It was irrational. More than that, it was stupid, but Bard was terrified of flying. The logical side of his mind tried to remind him that he was a reaper. He was an instrument of death. The less-logical side said, exactly. He couldn’t die again, but Bard didn’t imagine experiencing a fiery plane crash would be pleasant.

Other passengers boarded shortly after. A dark-skinned woman in a red and tan dress sat next to Bard. Her dreadlocked hair quivered as she snapped her seatbelt, muttering and taking deep breaths between each incoherency. She leaned her head back against the seat and closed her eyes.

“You will not get me,” she said.

Bard frowned. “Excuse me?”

The woman didn’t respond.

Relax, he thought. She’s just scared.

The engines roared to life and soon they were airborne.
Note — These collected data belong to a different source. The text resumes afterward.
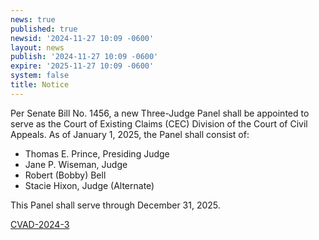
 ```yaml
---
news: true
published: true
newsid: '2024-11-27 10:09 -0600'
layout: news
publish: '2024-11-27 10:09 -0600'
expire: '2025-11-27 10:09 -0600'
system: false
title: Notice
---
```

Per Senate Bill No. 1456, a new Three-Judge Panel shall be appointed to serve as the Court of Existing Claims (CEC) Division of the Court of Civil Appeals. As of January 1, 2025, the Panel shall consist of:

- Thomas E. Prince, Presiding Judge
- Jane P. Wiseman, Judge
- Robert (Bobby) Bell
- Stacie Hixon, Judge (Alternate)

This Panel shall serve through December 31, 2025.

[CVAD-2024-3](https://www.oscn.net/static/news/cvad-2024-3.pdf)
Drink service came through and Bard cursed his oversight. Liquor would have deadened the impact turbulence had on his slowly crumbling composure. His neighbor obviously felt the same; she asked for vodka.

“Double,” she said in a deep, toffee-like voice.

The flight attendant set two small bottles of vodka on her tray, along with a plastic cup of ice. The woman didn’t touch them at first. Instead, she reached into the folds of her long skirt and retrieved a deck of tarot cards.

Bard snorted. “I can tell you more than those cards can, lady.”

She shuffled the cards, cut them twice, then held them between her hands for a moment before dealing. Each card she turned was identical – the classic image of a reaper, scythe in hand, skeletal face, shrouded in black. She nodded, flipping every card.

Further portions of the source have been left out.